Available data:
· · · · ·
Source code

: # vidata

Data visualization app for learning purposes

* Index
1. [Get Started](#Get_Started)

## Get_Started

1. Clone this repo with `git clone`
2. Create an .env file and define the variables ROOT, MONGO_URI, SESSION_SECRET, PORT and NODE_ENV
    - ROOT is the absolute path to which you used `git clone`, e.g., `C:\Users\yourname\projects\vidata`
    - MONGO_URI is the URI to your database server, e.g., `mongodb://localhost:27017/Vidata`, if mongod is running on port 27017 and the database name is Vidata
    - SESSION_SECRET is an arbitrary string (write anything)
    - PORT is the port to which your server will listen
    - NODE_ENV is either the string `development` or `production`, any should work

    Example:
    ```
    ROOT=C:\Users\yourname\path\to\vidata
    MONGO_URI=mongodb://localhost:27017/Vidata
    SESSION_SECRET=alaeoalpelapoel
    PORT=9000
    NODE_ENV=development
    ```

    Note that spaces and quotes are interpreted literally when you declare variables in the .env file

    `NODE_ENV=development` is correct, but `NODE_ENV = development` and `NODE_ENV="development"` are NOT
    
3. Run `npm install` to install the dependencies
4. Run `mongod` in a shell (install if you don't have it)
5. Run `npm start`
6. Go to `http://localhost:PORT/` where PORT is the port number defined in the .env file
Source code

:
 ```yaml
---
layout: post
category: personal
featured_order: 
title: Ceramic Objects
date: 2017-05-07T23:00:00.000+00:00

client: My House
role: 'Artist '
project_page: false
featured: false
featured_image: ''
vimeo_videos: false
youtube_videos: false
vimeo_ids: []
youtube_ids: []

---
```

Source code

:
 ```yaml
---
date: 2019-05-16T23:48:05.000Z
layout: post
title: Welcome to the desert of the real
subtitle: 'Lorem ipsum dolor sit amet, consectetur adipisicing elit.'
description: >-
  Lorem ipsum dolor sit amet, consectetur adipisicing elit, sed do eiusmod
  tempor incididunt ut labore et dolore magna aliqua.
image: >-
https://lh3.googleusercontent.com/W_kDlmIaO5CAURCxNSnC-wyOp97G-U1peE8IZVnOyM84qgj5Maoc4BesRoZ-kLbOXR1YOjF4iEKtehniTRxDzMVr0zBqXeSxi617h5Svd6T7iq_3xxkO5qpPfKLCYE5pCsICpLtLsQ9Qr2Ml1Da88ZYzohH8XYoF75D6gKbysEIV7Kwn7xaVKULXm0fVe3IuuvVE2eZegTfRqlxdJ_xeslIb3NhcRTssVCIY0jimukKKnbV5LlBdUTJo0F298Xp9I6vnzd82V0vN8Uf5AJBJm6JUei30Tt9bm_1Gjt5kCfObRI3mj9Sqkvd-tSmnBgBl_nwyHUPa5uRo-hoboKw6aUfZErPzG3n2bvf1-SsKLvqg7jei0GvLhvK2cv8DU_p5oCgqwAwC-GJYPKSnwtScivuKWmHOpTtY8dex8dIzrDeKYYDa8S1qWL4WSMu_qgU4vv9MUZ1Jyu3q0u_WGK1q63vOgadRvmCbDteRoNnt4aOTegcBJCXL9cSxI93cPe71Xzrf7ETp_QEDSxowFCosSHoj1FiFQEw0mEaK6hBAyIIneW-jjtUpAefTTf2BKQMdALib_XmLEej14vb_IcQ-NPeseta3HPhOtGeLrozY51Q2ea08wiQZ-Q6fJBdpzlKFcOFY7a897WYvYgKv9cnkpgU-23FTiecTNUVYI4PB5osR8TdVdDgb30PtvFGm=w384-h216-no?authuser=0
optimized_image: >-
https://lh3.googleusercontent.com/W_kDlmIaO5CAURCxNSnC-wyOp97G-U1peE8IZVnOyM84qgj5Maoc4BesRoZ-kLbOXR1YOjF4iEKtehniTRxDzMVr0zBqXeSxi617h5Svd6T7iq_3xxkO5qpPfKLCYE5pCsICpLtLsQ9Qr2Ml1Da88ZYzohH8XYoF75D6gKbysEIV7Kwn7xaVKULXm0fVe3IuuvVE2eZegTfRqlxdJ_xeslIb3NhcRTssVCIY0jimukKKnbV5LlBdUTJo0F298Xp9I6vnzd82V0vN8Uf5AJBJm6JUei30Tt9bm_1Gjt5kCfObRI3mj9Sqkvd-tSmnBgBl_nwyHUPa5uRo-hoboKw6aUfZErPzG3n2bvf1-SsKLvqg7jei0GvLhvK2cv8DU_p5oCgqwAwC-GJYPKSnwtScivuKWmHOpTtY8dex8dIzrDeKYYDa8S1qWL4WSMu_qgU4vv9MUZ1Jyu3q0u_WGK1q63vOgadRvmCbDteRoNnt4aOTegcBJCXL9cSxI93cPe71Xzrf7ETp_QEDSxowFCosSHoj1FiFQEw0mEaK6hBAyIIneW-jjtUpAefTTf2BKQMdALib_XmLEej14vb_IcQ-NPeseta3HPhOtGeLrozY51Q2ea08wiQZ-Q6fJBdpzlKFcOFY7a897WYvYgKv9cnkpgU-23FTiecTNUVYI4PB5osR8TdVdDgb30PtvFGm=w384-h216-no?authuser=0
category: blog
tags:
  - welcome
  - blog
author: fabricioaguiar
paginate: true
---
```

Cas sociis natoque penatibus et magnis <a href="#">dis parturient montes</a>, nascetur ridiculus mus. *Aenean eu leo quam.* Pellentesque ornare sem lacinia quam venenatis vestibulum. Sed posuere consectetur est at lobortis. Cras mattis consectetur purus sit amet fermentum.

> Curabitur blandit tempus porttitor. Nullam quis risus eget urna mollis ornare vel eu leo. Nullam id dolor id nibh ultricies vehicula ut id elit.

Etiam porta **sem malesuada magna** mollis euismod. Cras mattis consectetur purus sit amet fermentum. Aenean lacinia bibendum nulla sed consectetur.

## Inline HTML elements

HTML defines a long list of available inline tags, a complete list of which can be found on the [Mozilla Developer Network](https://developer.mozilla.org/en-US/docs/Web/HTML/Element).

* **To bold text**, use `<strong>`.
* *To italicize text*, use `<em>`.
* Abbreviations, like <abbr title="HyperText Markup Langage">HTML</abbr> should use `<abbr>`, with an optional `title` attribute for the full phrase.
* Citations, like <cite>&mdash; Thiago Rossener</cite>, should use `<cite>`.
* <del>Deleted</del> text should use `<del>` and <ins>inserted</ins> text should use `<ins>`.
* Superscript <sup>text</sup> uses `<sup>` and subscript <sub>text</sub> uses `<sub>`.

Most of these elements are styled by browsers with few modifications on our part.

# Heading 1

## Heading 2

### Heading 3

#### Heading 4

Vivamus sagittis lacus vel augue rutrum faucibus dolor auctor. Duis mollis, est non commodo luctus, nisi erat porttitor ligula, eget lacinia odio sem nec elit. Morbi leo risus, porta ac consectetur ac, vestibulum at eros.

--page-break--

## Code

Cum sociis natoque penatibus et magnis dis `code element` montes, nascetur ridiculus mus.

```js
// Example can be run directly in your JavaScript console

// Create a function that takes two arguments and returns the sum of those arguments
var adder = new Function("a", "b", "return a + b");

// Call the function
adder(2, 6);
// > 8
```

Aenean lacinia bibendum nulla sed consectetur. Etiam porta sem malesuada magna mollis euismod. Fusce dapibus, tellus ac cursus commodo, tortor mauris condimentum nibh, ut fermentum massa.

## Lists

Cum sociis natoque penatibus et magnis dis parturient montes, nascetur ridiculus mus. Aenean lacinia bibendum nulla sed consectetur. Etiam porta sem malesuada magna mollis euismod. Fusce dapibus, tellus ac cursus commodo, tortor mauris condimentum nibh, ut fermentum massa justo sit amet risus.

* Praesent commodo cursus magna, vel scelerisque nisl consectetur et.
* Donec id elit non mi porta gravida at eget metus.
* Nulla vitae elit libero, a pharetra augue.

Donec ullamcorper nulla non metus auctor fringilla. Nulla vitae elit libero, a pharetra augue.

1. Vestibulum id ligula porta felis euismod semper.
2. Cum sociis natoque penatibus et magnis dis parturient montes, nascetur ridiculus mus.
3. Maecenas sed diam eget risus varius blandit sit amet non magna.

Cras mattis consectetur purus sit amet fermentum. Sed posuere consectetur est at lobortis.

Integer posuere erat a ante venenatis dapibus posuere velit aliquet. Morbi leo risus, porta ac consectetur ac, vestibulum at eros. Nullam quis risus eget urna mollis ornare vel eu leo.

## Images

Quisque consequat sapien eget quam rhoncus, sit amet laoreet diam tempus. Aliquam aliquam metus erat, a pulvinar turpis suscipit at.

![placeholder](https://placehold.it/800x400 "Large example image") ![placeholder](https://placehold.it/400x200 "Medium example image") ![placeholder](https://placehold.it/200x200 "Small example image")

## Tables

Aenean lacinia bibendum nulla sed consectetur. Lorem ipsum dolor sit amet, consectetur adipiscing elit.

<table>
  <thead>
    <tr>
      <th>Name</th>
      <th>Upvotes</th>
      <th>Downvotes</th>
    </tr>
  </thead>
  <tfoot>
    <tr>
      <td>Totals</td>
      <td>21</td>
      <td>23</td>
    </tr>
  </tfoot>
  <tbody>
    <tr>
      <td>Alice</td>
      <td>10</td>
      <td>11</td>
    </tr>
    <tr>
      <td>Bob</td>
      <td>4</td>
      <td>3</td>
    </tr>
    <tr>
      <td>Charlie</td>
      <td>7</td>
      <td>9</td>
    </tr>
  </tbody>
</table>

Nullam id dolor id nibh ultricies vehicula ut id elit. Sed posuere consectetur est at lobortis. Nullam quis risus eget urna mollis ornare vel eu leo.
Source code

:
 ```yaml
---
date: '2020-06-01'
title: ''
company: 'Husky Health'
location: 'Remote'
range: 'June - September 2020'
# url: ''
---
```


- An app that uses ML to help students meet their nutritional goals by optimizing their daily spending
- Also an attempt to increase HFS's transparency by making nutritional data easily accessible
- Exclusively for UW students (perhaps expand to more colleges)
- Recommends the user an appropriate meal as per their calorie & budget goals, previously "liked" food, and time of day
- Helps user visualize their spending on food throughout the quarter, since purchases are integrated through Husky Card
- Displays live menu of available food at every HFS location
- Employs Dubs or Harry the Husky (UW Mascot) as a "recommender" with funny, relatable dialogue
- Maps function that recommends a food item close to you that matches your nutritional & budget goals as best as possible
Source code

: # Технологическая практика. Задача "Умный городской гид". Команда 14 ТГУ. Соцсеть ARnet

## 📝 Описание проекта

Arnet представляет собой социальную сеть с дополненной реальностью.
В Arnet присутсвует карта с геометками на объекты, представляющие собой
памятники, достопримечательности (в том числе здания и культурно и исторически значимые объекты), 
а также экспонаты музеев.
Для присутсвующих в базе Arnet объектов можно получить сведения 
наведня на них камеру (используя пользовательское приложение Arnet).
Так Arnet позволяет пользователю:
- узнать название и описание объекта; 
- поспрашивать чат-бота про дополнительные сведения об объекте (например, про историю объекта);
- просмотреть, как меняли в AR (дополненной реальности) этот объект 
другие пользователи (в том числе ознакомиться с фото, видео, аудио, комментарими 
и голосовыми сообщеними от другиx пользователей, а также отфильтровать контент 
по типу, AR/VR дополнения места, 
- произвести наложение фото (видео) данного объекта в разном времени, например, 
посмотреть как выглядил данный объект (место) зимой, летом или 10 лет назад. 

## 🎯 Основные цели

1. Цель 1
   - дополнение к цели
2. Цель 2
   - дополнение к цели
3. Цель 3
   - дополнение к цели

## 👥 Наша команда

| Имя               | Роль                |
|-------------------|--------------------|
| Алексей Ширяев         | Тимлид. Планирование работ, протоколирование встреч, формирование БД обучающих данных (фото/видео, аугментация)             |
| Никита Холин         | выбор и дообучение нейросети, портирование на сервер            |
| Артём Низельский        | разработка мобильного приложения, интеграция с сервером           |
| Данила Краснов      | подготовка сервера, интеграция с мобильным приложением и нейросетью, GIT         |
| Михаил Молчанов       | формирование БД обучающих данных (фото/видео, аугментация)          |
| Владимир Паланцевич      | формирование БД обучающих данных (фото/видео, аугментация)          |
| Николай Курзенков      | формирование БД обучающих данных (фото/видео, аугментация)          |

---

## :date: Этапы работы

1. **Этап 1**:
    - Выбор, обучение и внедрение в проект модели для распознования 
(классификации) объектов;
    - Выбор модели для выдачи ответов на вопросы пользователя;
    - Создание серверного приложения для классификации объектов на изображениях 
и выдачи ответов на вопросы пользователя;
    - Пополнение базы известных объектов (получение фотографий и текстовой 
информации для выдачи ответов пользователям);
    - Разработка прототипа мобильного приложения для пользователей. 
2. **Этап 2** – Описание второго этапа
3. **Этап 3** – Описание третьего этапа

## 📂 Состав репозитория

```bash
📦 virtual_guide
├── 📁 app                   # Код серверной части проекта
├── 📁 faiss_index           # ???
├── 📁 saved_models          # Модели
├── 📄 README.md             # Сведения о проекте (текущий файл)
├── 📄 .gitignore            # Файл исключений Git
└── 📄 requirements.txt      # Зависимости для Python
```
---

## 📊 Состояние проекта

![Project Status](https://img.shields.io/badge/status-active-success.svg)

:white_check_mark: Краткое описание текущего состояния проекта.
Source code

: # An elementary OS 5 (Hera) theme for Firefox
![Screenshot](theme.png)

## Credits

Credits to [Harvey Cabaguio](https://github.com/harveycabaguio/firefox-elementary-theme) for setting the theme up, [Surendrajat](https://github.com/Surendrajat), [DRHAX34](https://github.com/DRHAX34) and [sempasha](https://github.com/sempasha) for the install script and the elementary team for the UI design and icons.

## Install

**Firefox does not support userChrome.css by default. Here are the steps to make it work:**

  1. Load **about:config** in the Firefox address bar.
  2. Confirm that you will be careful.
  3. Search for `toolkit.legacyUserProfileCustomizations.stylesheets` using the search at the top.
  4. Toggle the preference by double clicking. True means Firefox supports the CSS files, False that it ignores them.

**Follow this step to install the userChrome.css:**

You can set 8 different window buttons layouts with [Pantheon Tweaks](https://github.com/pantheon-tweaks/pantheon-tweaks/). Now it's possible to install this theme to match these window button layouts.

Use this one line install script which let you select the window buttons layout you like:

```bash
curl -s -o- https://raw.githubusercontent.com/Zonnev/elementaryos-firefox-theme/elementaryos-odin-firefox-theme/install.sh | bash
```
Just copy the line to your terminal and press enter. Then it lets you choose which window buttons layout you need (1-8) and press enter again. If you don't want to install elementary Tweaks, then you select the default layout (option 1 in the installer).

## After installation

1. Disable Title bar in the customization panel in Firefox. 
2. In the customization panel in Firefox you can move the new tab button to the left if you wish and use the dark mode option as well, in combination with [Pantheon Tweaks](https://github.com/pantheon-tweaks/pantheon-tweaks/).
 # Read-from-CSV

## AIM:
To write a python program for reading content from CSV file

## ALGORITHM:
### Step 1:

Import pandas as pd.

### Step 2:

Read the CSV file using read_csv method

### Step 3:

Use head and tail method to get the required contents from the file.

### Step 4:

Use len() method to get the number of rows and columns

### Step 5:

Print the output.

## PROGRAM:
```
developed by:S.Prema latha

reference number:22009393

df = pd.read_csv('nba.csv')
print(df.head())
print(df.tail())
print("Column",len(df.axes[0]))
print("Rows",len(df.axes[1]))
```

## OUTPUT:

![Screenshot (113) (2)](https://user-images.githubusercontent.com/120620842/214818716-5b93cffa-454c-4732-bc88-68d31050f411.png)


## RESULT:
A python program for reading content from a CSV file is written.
· · · · ·
Problem to work on:
Your reply should consist of one number: how many lines above contain the word "variables".

Solution for this exercise:
2